PROBLEM - The task calls for each record to be given again unchanged, minus any pictures.

RECORDS SUPPLIED -
*-*-*

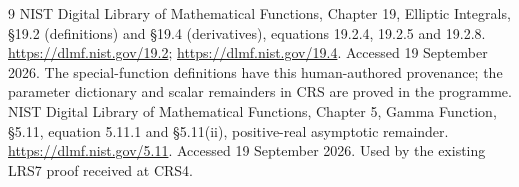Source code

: \begin{thebibliography}{9}
NIST Digital Library of Mathematical Functions, Chapter 19,
Elliptic Integrals, \S19.2 (definitions) and \S19.4 (derivatives),
equations 19.2.4, 19.2.5 and 19.2.8.
\url{https://dlmf.nist.gov/19.2};
\url{https://dlmf.nist.gov/19.4}.
Accessed 19 September 2026. The special-function definitions have
this human-authored provenance; the parameter dictionary and scalar
remainders in CRS are proved in the programme.
NIST Digital Library of Mathematical Functions, Chapter 5,
Gamma Function, \S5.11, equation 5.11.1 and \S5.11(ii),
positive-real asymptotic remainder.
\url{https://dlmf.nist.gov/5.11}.
Accessed 19 September 2026. Used by the existing LRS7 proof received
at CRS4.
\end{thebibliography}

*-*-*

ANSWER SECTION -
Source code

: \begin{thebibliography}{9}
NIST Digital Library of Mathematical Functions, Chapter 19,
Elliptic Integrals, \S19.2 (definitions) and \S19.4 (derivatives),
equations 19.2.4, 19.2.5 and 19.2.8.
\url{https://dlmf.nist.gov/19.2};
\url{https://dlmf.nist.gov/19.4}.
Accessed 19 September 2026. The special-function definitions have
this human-authored provenance; the parameter dictionary and scalar
remainders in CRS are proved in the programme.
NIST Digital Library of Mathematical Functions, Chapter 5,
Gamma Function, \S5.11, equation 5.11.1 and \S5.11(ii),
positive-real asymptotic remainder.
\url{https://dlmf.nist.gov/5.11}.
Accessed 19 September 2026. Used by the existing LRS7 proof received
at CRS4.
\end{thebibliography}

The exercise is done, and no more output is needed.